Why are trees such great drivers? They always take the shortest root.
My friend couldn’t pay his water bill anymore.
I sent him a Get Well Soon card.
Why did the tectonic plates break up?
It wasn’t her fault, but there was just too much friction between them.
What is fire to a pyromaniac?
Just a warm-up.
Green seemed to disappear from the rainbow it came back in full force, olive and kicking.
What do you call a can of soda in a conglomerate? Coca-Cola Clastic.
There was a fire at the yodeling school. Everyone was asked to exit in an orderly orderly orderly manner.
Having a dirt yard instead of grass is a bold move...
But having a giant rock is boulder.
Why did the dunce get hurt after raking leaves? He fell out of the tree.
What's a flowing water with living organisms called?
A livestream.
Why are Christmas trees so clean? They know how to spruce things up.
What did the thunderstorm say to the lightning rod?
You'll never catch me, copper!
Why was the Blonde fired from the M&M factory?
She kept throwing away the W's.
What do baleen whales call a hook-up?
Netflix and krill.
What do you say when you want a flower to drive faster?
Floret.
What is a birch’s favorite dinosaur? The Tree
Rex.
How much do you love rainbows? Just a skittle bit.
What weighs more: a pound of logs or a pound of leaves? They weigh the same.
There was a television channel ran by pets, the weather forecast was on and inclement weather was being predicted...
High chance of it raining cats and dogs, howling winds, and a possible purricane.
Why couldn’t the fish watch YouTube?
He couldn’t stream the video.
I have a hiking playlist with songs from the Peanuts, the Cranberries, and Eminem. I call it my trail mix.
Why did the flower take her husband back after he cheated?
She rose above it.
What do you give to a sick citrus tree to make it feel better? Lemon aid.
My friend has just won the tallest Christmas tree competition
I thought to myself, 'How can you top that?

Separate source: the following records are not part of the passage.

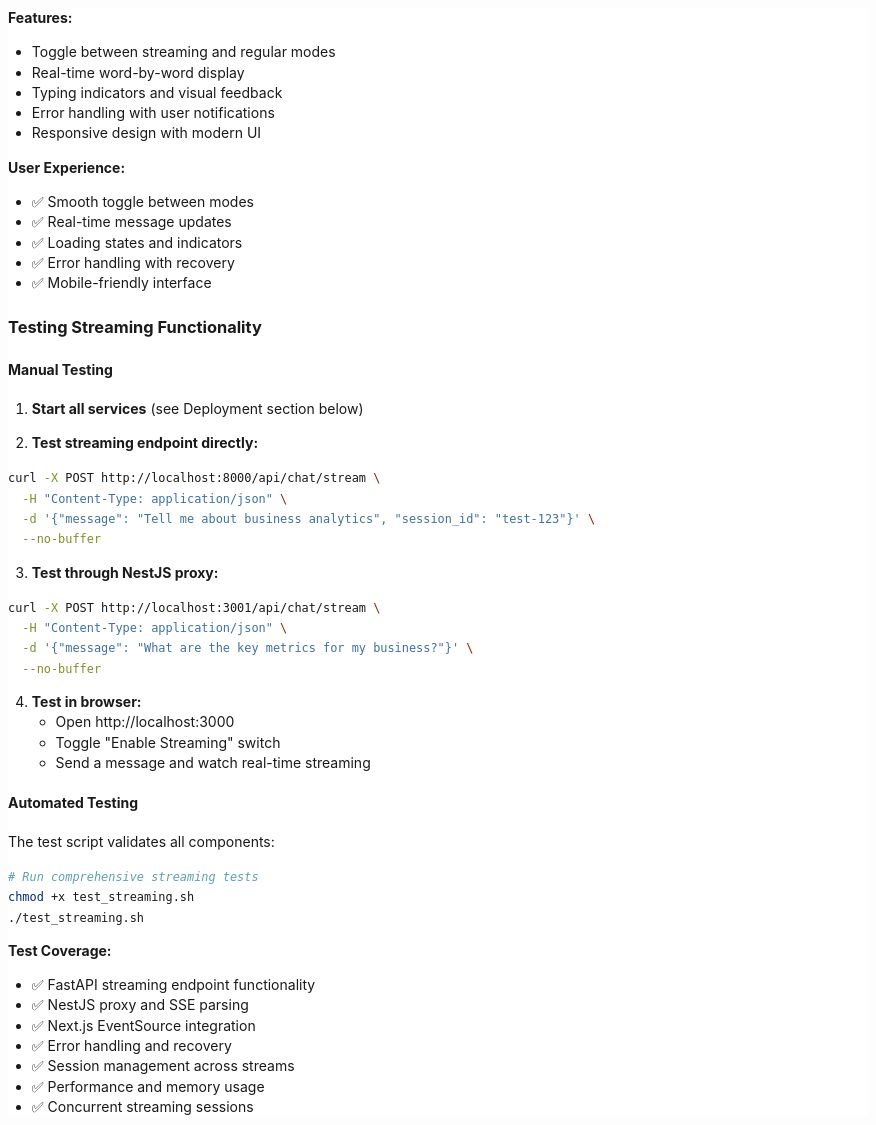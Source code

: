 **Features:**

- Toggle between streaming and regular modes
- Real-time word-by-word display
- Typing indicators and visual feedback
- Error handling with user notifications
- Responsive design with modern UI

**User Experience:**

- ✅ Smooth toggle between modes
- ✅ Real-time message updates
- ✅ Loading states and indicators
- ✅ Error handling with recovery
- ✅ Mobile-friendly interface

### Testing Streaming Functionality

#### Manual Testing

1. **Start all services** (see Deployment section below)

2. **Test streaming endpoint directly:**

```bash
curl -X POST http://localhost:8000/api/chat/stream \
  -H "Content-Type: application/json" \
  -d '{"message": "Tell me about business analytics", "session_id": "test-123"}' \
  --no-buffer
```

3. **Test through NestJS proxy:**

```bash
curl -X POST http://localhost:3001/api/chat/stream \
  -H "Content-Type: application/json" \
  -d '{"message": "What are the key metrics for my business?"}' \
  --no-buffer
```

4. **Test in browser:**
   - Open http://localhost:3000
   - Toggle "Enable Streaming" switch
   - Send a message and watch real-time streaming

#### Automated Testing

The test script validates all components:

```bash
# Run comprehensive streaming tests
chmod +x test_streaming.sh
./test_streaming.sh
```

**Test Coverage:**

- ✅ FastAPI streaming endpoint functionality
- ✅ NestJS proxy and SSE parsing
- ✅ Next.js EventSource integration
- ✅ Error handling and recovery
- ✅ Session management across streams
- ✅ Performance and memory usage
- ✅ Concurrent streaming sessions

Q: Why was the cloud not allowed to cross the border?
A: Because it was a for-rainer
Why do freshwater fish cry so much?
They’re just a stream of emotions.
Why was the tree so embarrassed during the winter? After her leaves fell, she felt naked.
You have to act quickly during a flood because it's an emergent sea.
What’s every ice cream parlor owner’s side hustle?
Sundae school teacher.
Why are trees so silly? All of their puns arboring and acorny.
Beach you to it.
I wanted to be a professional fortune-teller but I wasn't very good at it. I could only predict when there would be bad winter storms. Well, turns out I had been using a snow globe.
A friend went in to his garden, dug a hole in the grass and filled it with water. I think he meant well.
Do you know what would happen when you throw a Finnish sailor into the ocean?
Helsinki.
What's the name of the funniest mountain range in the world? The Himhilarious.
What did the wise papa fish tell his son?
Keep your friends close and your anemones closer.
Why is grass so dangerous? Because it is full of blades!
What do you call a rock that never goes to school? A skipping stone!
The ocean cut off all ties with the river, because the river turned out to be too shallow.
Pennies and quarters rain from the sky
"Wow!" I say. "It's climate change!"
If you drop your white shirt in the Red Sea, what will it become?
Wet
My dad works in a steel plant.
He says it's very riveting.
Whenever someone wishes me to say "Happy Winter," it always leaves me cold.
What did the mushroom’s sing when they won the closed-cup? - We are the champignons!
How does a mushroom decorate a home? With toadstools.
Thunderstorms are shrewd investors. They put their money in a combination of frozen and liquid assets.
What do you call ten Arctic hares hopping backwards through the snow together?
A receding hare line.
What does a ghost wear when it’s raining outside?
Boooooooooooots.
What happened when the snowgirl had a fight with the snowboy?
She gave him the cold shoulder.
What happens when you keep reading geology jokes in your free time? You know that you have really hit rock bottom.